---- SOURCE INFORMATION

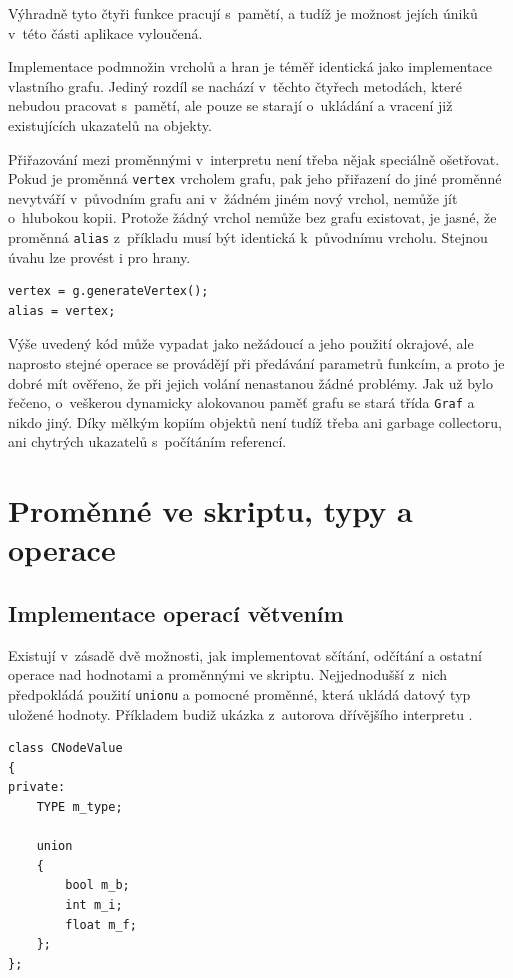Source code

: \documentclass[11pt,twoside,a4paper]{book}
\begin{document}
Výhradně tyto čtyři funkce pracují s~pamětí, a tudíž je možnost jejích úniků v~této části aplikace vyloučená.

Implementace podmnožin vrcholů a hran je téměř identická jako implementace vlastního grafu. Jediný rozdíl se nachází v~těchto čtyřech metodách, které nebudou pracovat s~pamětí, ale pouze se starají o~ukládání a vracení již existujících ukazatelů na objekty.

Přiřazování mezi proměnnými v~interpretu není třeba nějak speciálně ošetřovat. Pokud je proměnná \texttt{vertex} vrcholem grafu, pak jeho přiřazení do jiné proměnné nevytváří v~původním grafu ani v~žádném jiném nový vrchol, nemůže jít o~hlubokou kopii. Protože žádný vrchol nemůže bez grafu existovat, je jasné, že proměnná \texttt{alias} z~příkladu musí být identická k~původnímu vrcholu. Stejnou úvahu lze provést i pro hrany.

\begin{verbatim}
vertex = g.generateVertex();
alias = vertex;
\end{verbatim}

Výše uvedený kód může vypadat jako nežádoucí a jeho použití okrajové, ale naprosto stejné operace se provádějí při předávání parametrů funkcím, a proto je dobré mít ověřeno, že při jejich volání nenastanou žádné problémy. Jak už bylo řečeno, o~veškerou dynamicky alokovanou paměť grafu se stará třída \texttt{Graf} a nikdo jiný. Díky mělkým kopiím objektů není tudíž třeba ani garbage collectoru, ani chytrých ukazatelů s~počítáním referencí.


\section{Proměnné ve skriptu, typy a operace}

\subsection{Implementace operací větvením}

Existují v~zásadě dvě možnosti, jak implementovat sčítání, odčítání a ostatní operace nad hodnotami a proměnnými ve skriptu. Nejjednodušší z~nich předpokládá použití \texttt{unionu} a pomocné proměnné, která ukládá datový typ uložené hodnoty. Příkladem budiž ukázka z~autorova dřívějšího interpretu \cite[třída \texttt{CNodeValue}]{borsch}.

\begin{verbatim}
class CNodeValue
{
private:
    TYPE m_type;

    union
    {
        bool m_b;
        int m_i;
        float m_f;
    };
};
\end{verbatim}
\end{document}
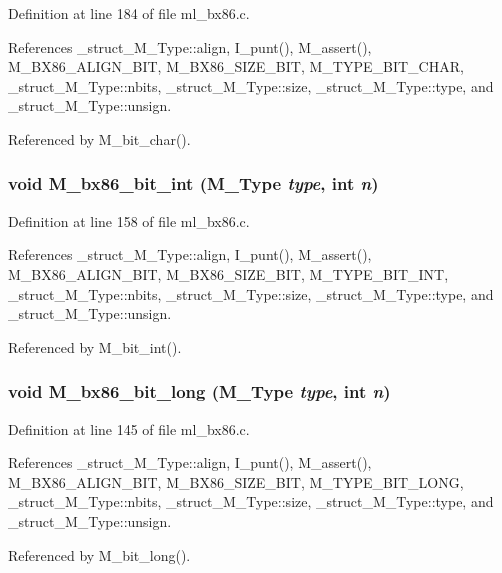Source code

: Definition at line 184 of file ml\_\-bx86.c.

References \_\-struct\_\-M\_\-Type::align, I\_\-punt(), M\_\-assert(), M\_\-BX86\_\-ALIGN\_\-BIT, M\_\-BX86\_\-SIZE\_\-BIT, M\_\-TYPE\_\-BIT\_\-CHAR, \_\-struct\_\-M\_\-Type::nbits, \_\-struct\_\-M\_\-Type::size, \_\-struct\_\-M\_\-Type::type, and \_\-struct\_\-M\_\-Type::unsign.

Referenced by M\_\-bit\_\-char().
\subsubsection{\setlength{\rightskip}{0pt plus 5cm}void M\_\-bx86\_\-bit\_\-int (\bf{M\_\-Type} {\em type}, int {\em n})}\label{m__bx86_8h_220e0e699bca85da464e4279dc2fcaa9}




Definition at line 158 of file ml\_\-bx86.c.

References \_\-struct\_\-M\_\-Type::align, I\_\-punt(), M\_\-assert(), M\_\-BX86\_\-ALIGN\_\-BIT, M\_\-BX86\_\-SIZE\_\-BIT, M\_\-TYPE\_\-BIT\_\-INT, \_\-struct\_\-M\_\-Type::nbits, \_\-struct\_\-M\_\-Type::size, \_\-struct\_\-M\_\-Type::type, and \_\-struct\_\-M\_\-Type::unsign.

Referenced by M\_\-bit\_\-int().
\subsubsection{\setlength{\rightskip}{0pt plus 5cm}void M\_\-bx86\_\-bit\_\-long (\bf{M\_\-Type} {\em type}, int {\em n})}\label{m__bx86_8h_1a24ff2c44e9442e23c4aeb67e4d09f8}




Definition at line 145 of file ml\_\-bx86.c.

References \_\-struct\_\-M\_\-Type::align, I\_\-punt(), M\_\-assert(), M\_\-BX86\_\-ALIGN\_\-BIT, M\_\-BX86\_\-SIZE\_\-BIT, M\_\-TYPE\_\-BIT\_\-LONG, \_\-struct\_\-M\_\-Type::nbits, \_\-struct\_\-M\_\-Type::size, \_\-struct\_\-M\_\-Type::type, and \_\-struct\_\-M\_\-Type::unsign.

Referenced by M\_\-bit\_\-long().

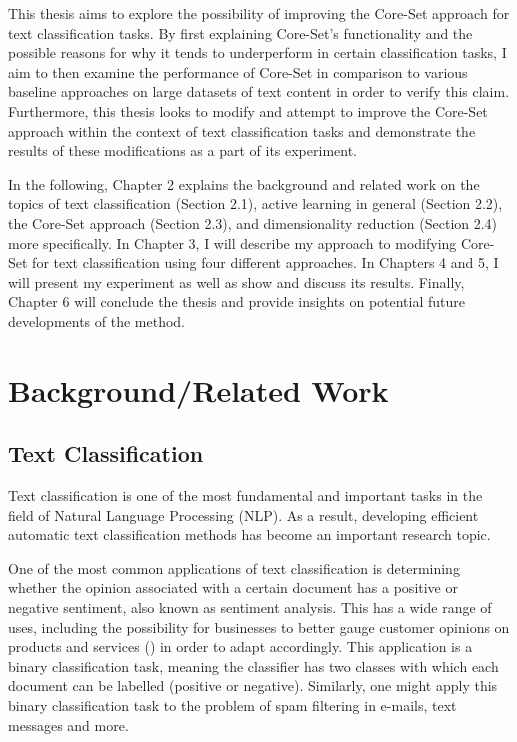 \documentclass[english,bachelor,ul]{webisthesis} %
\begin{document}
This thesis aims to explore the possibility of improving the Core-Set approach for text classification tasks. By first explaining Core-Set's functionality and the possible reasons for why it tends to underperform in certain classification tasks, I aim to then examine the performance of Core-Set in comparison to various baseline approaches on large datasets of text content in order to verify this claim. Furthermore, this thesis looks to modify and attempt to improve the Core-Set approach within the context of text classification tasks and demonstrate the results of these modifications as a part of its experiment.

In the following, Chapter 2 explains the background and related work on the topics of text classification (Section 2.1), active learning in general (Section 2.2), the Core-Set approach (Section 2.3), and dimensionality reduction (Section 2.4) more specifically. In Chapter 3, I will describe my approach to modifying Core-Set for text classification using four different approaches. In Chapters 4 and 5, I will present my experiment as well as show and discuss its results. Finally, Chapter 6 will conclude the thesis and provide insights on potential future developments of the method. 

\chapter{Background/Related Work}

\section{Text Classification}

Text classification is one of the most fundamental and important tasks in the field of Natural Language Processing (NLP). As a result, developing efficient automatic text classification methods has become an important research topic. 

One of the most common applications of text classification is determining whether the opinion associated with a certain document has a positive or negative sentiment, also known as sentiment analysis. This has a wide range of uses, including the possibility for businesses to better gauge customer opinions on products and services (\cite{DBLP:books/sp/mining2012/LiuZ12}) in order to adapt accordingly. This application is a binary classification task, meaning the classifier has two classes with which each document can be labelled (positive or negative). Similarly, one might apply this binary classification task to the problem of spam filtering in e-mails, text messages and more. 
\end{document}
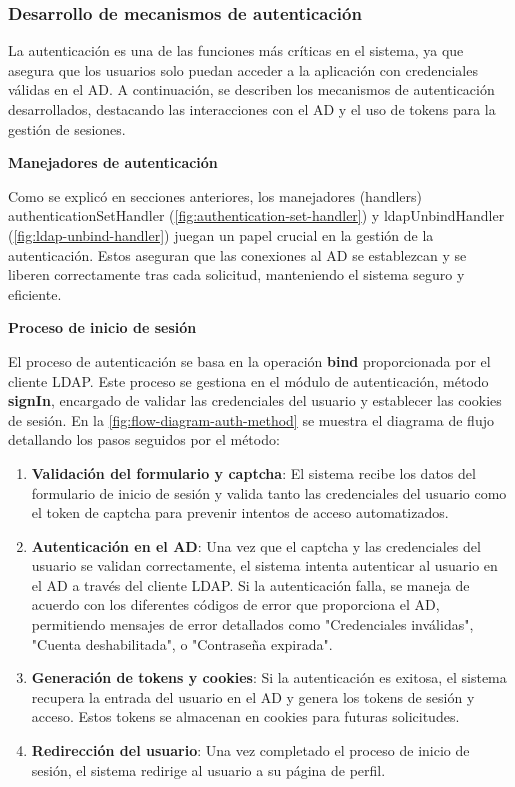 \subsubsection{Desarrollo de mecanismos de autenticación}

La autenticación es una de las funciones más críticas en el sistema, ya que asegura que los usuarios solo puedan acceder a la aplicación con credenciales válidas en el AD. A continuación, se describen los mecanismos de autenticación desarrollados, destacando las interacciones con el AD y el uso de tokens para la gestión de sesiones.

\textbf{Manejadores de autenticación}

Como se explicó en secciones anteriores, los manejadores (handlers) authenticationSetHandler (\autoref{fig:authentication-set-handler})  y ldapUnbindHandler (\autoref{fig:ldap-unbind-handler}) juegan un papel crucial en la gestión de la autenticación. Estos aseguran que las conexiones al AD se establezcan y se liberen correctamente tras cada solicitud, manteniendo el sistema seguro y eficiente.

\textbf{Proceso de inicio de sesión}

El proceso de autenticación se basa en la operación \textbf{bind} proporcionada por el cliente LDAP. Este proceso se gestiona en el módulo de autenticación, método \textbf{signIn}, encargado de validar las credenciales del usuario y establecer las cookies de sesión. En la \autoref{fig:flow-diagram-auth-method} se muestra el diagrama de flujo detallando los pasos seguidos por el método:
\begin{enumerate}
    \item \textbf{Validación del formulario y captcha}: El sistema recibe los datos del formulario de inicio de sesión y valida tanto las credenciales del usuario como el token de captcha para prevenir intentos de acceso automatizados.
    \item \textbf{Autenticación en el AD}: Una vez que el captcha y las credenciales del usuario se validan correctamente, el sistema intenta autenticar al usuario en el AD a través del cliente LDAP. Si la autenticación falla, se maneja de acuerdo con los diferentes códigos de error que proporciona el AD, permitiendo mensajes de error detallados como "Credenciales inválidas", "Cuenta deshabilitada", o "Contraseña expirada".
    \item \textbf{Generación de tokens y cookies}: Si la autenticación es exitosa, el sistema recupera la entrada del usuario en el AD y genera los tokens de sesión y acceso. Estos tokens se almacenan en cookies para futuras solicitudes.
    \item \textbf{Redirección del usuario}: Una vez completado el proceso de inicio de sesión, el sistema redirige al usuario a su página de perfil.
\end{enumerate}

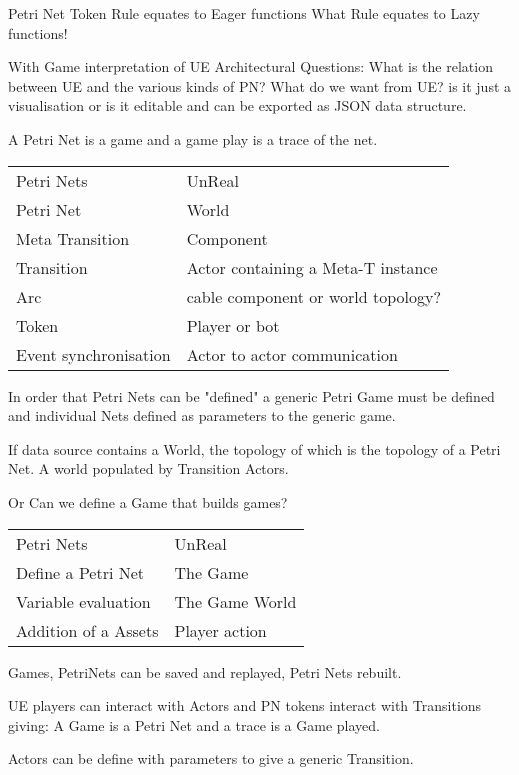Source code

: Petri Net Token Rule equates to Eager functions What Rule equates to Lazy functions!


With Game interpretation of UE  Architectural Questions:
What is the relation between UE and the various kinds of PN? What do we want from UE? is it just a visualisation or is it editable and can be exported as JSON data structure.


A Petri Net is a game and a game play is a trace of the net.

\begin{center}
\begin{tabular}{ll}
Petri Nets & UnReal \\
Petri Net &  World \\
Meta Transition &  Component \\
Transition &  Actor containing a Meta-T instance  \\
Arc & cable component or world topology? \\
Token & Player or bot \\
Event synchronisation & Actor to actor communication \\
\end{tabular}
\end{center}

In order that Petri Nets can be "defined" a generic Petri Game must be defined and  individual Nets defined as parameters to the generic game.
 
If data source contains a World, the topology of which is the topology of a Petri Net. A world populated by Transition Actors.
 
 
 Or Can we define a Game that builds games?
 
 \begin{center}
 \begin{tabular}{ll}
Petri Nets & UnReal \\
Define a Petri Net &  The Game \\
Variable evaluation & The Game World \\
Addition of a Assets &  Player action \\
\end{tabular}
 \end{center}
 
 Games, PetriNets can be saved and replayed, Petri Nets rebuilt.


UE players can interact with Actors and 
PN tokens interact with Transitions  giving: A Game  is a Petri Net and  a trace is a Game played.

Actors can be define with parameters to give a generic Transition.

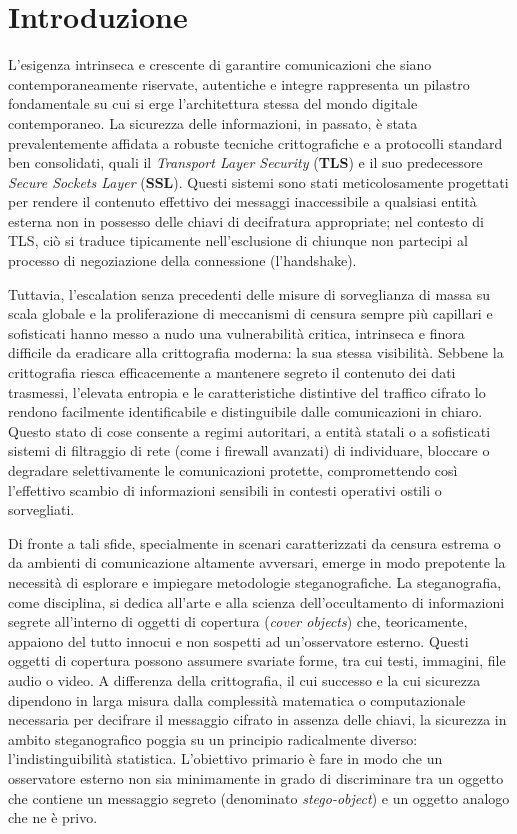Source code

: 
\chapter{Introduzione}\label{ch:introduzione}
L'esigenza intrinseca e crescente di garantire comunicazioni che siano contemporaneamente riservate, autentiche e integre rappresenta un pilastro fondamentale su cui si erge l'architettura stessa del mondo digitale contemporaneo. La sicurezza delle informazioni, in passato, è stata prevalentemente affidata a robuste tecniche crittografiche e a protocolli standard ben consolidati, quali il \emph{Transport Layer Security} (\textbf{TLS}) e il suo predecessore \emph{Secure Sockets Layer} (\textbf{SSL}). Questi sistemi sono stati meticolosamente progettati per rendere il contenuto effettivo dei messaggi inaccessibile a qualsiasi entità esterna non in possesso delle chiavi di decifratura appropriate; nel contesto di TLS, ciò si traduce tipicamente nell'esclusione di chiunque non partecipi al processo di negoziazione della connessione (l'handshake).

Tuttavia, l'escalation senza precedenti delle misure di sorveglianza di massa su scala globale e la proliferazione di meccanismi di censura sempre più capillari e sofisticati hanno messo a nudo una vulnerabilità critica, intrinseca e finora difficile da eradicare alla crittografia moderna: la sua stessa visibilità. Sebbene la crittografia riesca efficacemente a mantenere segreto il contenuto dei dati trasmessi, l'elevata entropia e le caratteristiche distintive del traffico cifrato lo rendono facilmente identificabile e distinguibile dalle comunicazioni in chiaro. Questo stato di cose consente a regimi autoritari, a entità statali o a sofisticati sistemi di filtraggio di rete (come i firewall avanzati) di individuare, bloccare o degradare selettivamente le comunicazioni protette, compromettendo così l'effettivo scambio di informazioni sensibili in contesti operativi ostili o sorvegliati.

Di fronte a tali sfide, specialmente in scenari caratterizzati da censura estrema o da ambienti di comunicazione altamente avversari, emerge in modo prepotente la necessità di esplorare e impiegare metodologie steganografiche. La steganografia, come disciplina, si dedica all'arte e alla scienza dell'occultamento di informazioni segrete all'interno di oggetti di copertura (\emph{cover objects}) che, teoricamente, appaiono del tutto innocui e non sospetti ad un'osservatore esterno. Questi oggetti di copertura possono assumere svariate forme, tra cui testi, immagini, file audio o video. A differenza della crittografia, il cui successo e la cui sicurezza dipendono in larga misura dalla complessità matematica o computazionale necessaria per decifrare il messaggio cifrato in assenza delle chiavi, la sicurezza in ambito steganografico poggia su un principio radicalmente diverso: l'indistinguibilità statistica. L'obiettivo primario è fare in modo che un osservatore esterno non sia minimamente in grado di discriminare tra un oggetto che contiene un messaggio segreto (denominato \emph{stego-object}) e un oggetto analogo che ne è privo.

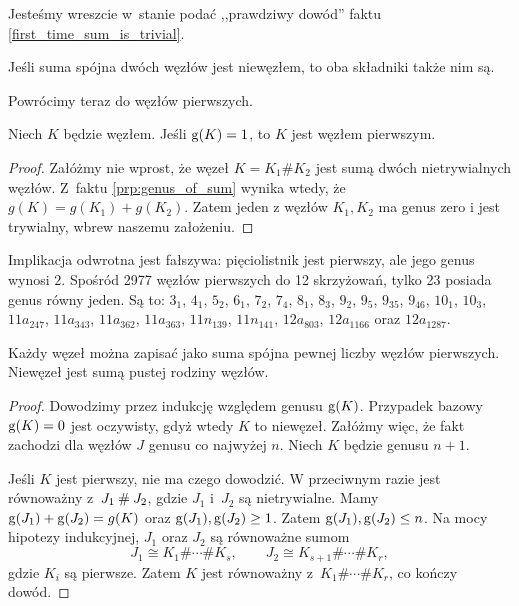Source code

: Jesteśmy wreszcie w~stanie podać ,,prawdziwy dowód'' faktu \ref{first_time_sum_is_trivial}.

\begin{corollary}
\label{cor:connected_sum_no_inverses}%
    Jeśli suma spójna dwóch węzłów jest niewęzłem, to oba składniki także nim są.
\end{corollary}

Powrócimy teraz do węzłów pierwszych.
%

\begin{proposition}
    Niech $K$ będzie węzłem.
    Jeśli $\operatorname{g} (K) = 1$, to $K$ jest węzłem pierwszym.
\end{proposition}

\begin{proof}
    Załóżmy nie wprost, że węzeł $K = K_1 \# K_2$ jest sumą dwóch nietrywialnych węzłów.
    Z~faktu \ref{prp:genus_of_sum} wynika wtedy, że $g(K) = g(K_1) + g(K_2)$.
    Zatem jeden z węzłów $K_1, K_2$ ma genus zero i jest trywialny, wbrew naszemu założeniu.
\end{proof}

Implikacja odwrotna jest fałszywa: pięciolistnik jest pierwszy, ale jego genus wynosi $2$.
Spośród 2977 węzłów pierwszych do 12 skrzyżowań, tylko 23 posiada genus równy jeden.
Są to: $3_{1}$, $4_{1}$, $5_{2}$, $6_{1}$, $7_{2}$, $7_{4}$, $8_{1}$, $8_{3}$, $9_{2}$, $9_{5}$, $9_{35}$, $9_{46}$, $10_{1}$, $10_{3}$, $11a_{247}$, $11a_{343}$, $11a_{362}$, $11a_{363}$, $11n_{139}$, $11n_{141}$, $12a_{803}$, $12a_{1166}$ oraz $12a_{1287}$.

\begin{proposition}
    Każdy węzeł można zapisać jako suma spójna pewnej liczby węzłów pierwszych.
    Niewęzeł jest sumą pustej rodziny węzłów.
\end{proposition}

\begin{proof}
    Dowodzimy przez indukcję względem genusu $\operatorname{g} (K)$.
    Przypadek bazowy $\operatorname{g} (K) = 0$ jest oczywisty, gdyż wtedy $K$ to niewęzeł.
    Załóżmy więc, że fakt zachodzi dla węzłów $J$ genusu co najwyżej $n$.
    Niech $K$ będzie genusu $n + 1$.

    Jeśli $K$ jest pierwszy, nie ma czego dowodzić.
    W przeciwnym razie jest równoważny z~$J_1 \mathbin{\#} J_2$, gdzie $J_1$ i~$J_2$ są nietrywialne.
    Mamy $\operatorname{g} (J_1) + \operatorname{g} (J_2) = g(K)$ oraz $\operatorname{g}(J_1), \operatorname{g}(J_2) \ge 1$.
    Zatem $\operatorname{g}(J_1), \operatorname{g}(J_2) \le n$.
    Na mocy hipotezy indukcyjnej, $J_1$ oraz $J_2$ są równoważne sumom
    \[
        J_1 \cong K_1 \# \cdots \# K_s, \qquad
        J_2 \cong K_{s+1} \# \cdots \# K_r,
    \]
    gdzie $K_i$ są pierwsze.
    Zatem $K$ jest równoważny z~$K_1\#\cdots\# K_r$, co kończy dowód.
\end{proof}

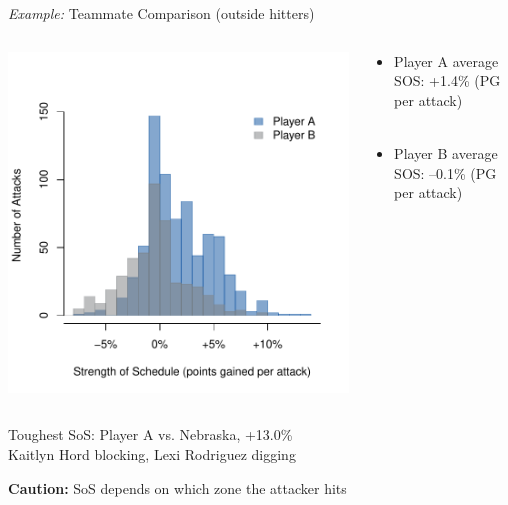 \documentclass[handout]{beamer}
\begin{document}
\begin{frame}{{\it Example:} Teammate Comparison (outside hitters)}
  \begin{columns}
    \begin{column}{0.5\columnwidth}
      \includegraphics[width = \textwidth]{images/teammate_comparison.pdf}
    \end{column}
    \begin{column}{0.5\columnwidth}
      \begin{itemize}
        \item Player A average SOS: +1.4\% (PG per attack)\\
        ~\\
        \item Player B average SOS: --0.1\% (PG per attack)
      \end{itemize}
    \end{column}
  \end{columns}
  \begin{center}
    Toughest SoS: Player A vs. Nebraska, +13.0\%\\
    Kaitlyn Hord blocking, Lexi Rodriguez digging
  \end{center}
  {\bf Caution:} SoS depends on which zone the attacker hits
\end{frame}
\end{document}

--------

* INSTRUCTIONS FOR THE TASK
Which lines in the records above include the word "pierwszych"? Copy them out.

* EXERCISE RESULT
Powrócimy teraz do węzłów pierwszych.
Spośród 2977 węzłów pierwszych do 12 skrzyżowań, tylko 23 posiada genus równy jeden.
    Każdy węzeł można zapisać jako suma spójna pewnej liczby węzłów pierwszych.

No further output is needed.